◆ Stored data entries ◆
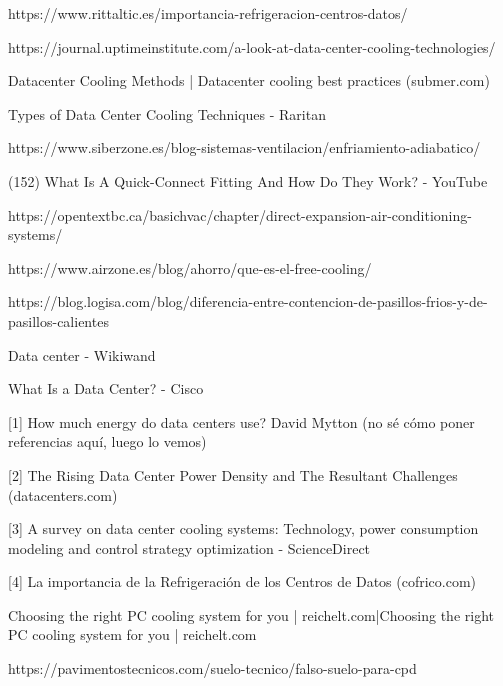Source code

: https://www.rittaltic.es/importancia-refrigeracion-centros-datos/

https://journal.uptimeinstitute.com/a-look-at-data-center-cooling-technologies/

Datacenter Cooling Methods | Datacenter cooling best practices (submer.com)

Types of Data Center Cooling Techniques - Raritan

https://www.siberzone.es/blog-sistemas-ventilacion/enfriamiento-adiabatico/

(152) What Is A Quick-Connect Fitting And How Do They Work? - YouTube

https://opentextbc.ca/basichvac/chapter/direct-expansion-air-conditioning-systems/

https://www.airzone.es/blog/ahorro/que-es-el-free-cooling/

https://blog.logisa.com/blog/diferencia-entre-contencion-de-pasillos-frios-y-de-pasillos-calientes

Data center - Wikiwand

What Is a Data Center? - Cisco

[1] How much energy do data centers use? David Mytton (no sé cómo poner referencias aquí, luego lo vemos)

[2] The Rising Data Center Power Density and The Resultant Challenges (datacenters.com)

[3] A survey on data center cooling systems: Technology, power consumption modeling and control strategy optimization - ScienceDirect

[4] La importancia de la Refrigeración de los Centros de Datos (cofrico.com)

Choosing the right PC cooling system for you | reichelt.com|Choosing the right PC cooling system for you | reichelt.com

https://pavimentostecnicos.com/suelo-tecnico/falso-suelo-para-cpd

◆ The problem ◆
Return, without any change, only the lines from the one containing "[1] How much" through the last line of the entries above.

◆ The completed task ◆
[1] How much energy do data centers use? David Mytton (no sé cómo poner referencias aquí, luego lo vemos)

[2] The Rising Data Center Power Density and The Resultant Challenges (datacenters.com)

[3] A survey on data center cooling systems: Technology, power consumption modeling and control strategy optimization - ScienceDirect

[4] La importancia de la Refrigeración de los Centros de Datos (cofrico.com)

Choosing the right PC cooling system for you | reichelt.com|Choosing the right PC cooling system for you | reichelt.com

https://pavimentostecnicos.com/suelo-tecnico/falso-suelo-para-cpd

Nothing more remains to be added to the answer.